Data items

———

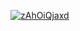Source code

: <a href="file:/private/var/folders/sk/5l863n2500v5fw7dm2ybqcc40000gn/T/18284485246124694151/build/reports/kover/html/index.html">![zAhOiQjaxd](https://img.shields.io/badge/0.0-red?logo=kotlin&label=zAhOiQjaxd&style=for-the-badge)</a>
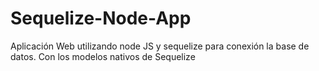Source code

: # Sequelize-Node-App
Aplicación Web utilizando node JS y sequelize para conexión la base de datos. Con los modelos nativos de Sequelize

———

**Task directions:**
Return every line in the records that includes the string "Sequelize".

**Result:**
: # Sequelize-Node-App
Aplicación Web utilizando node JS y sequelize para conexión la base de datos. Con los modelos nativos de Sequelize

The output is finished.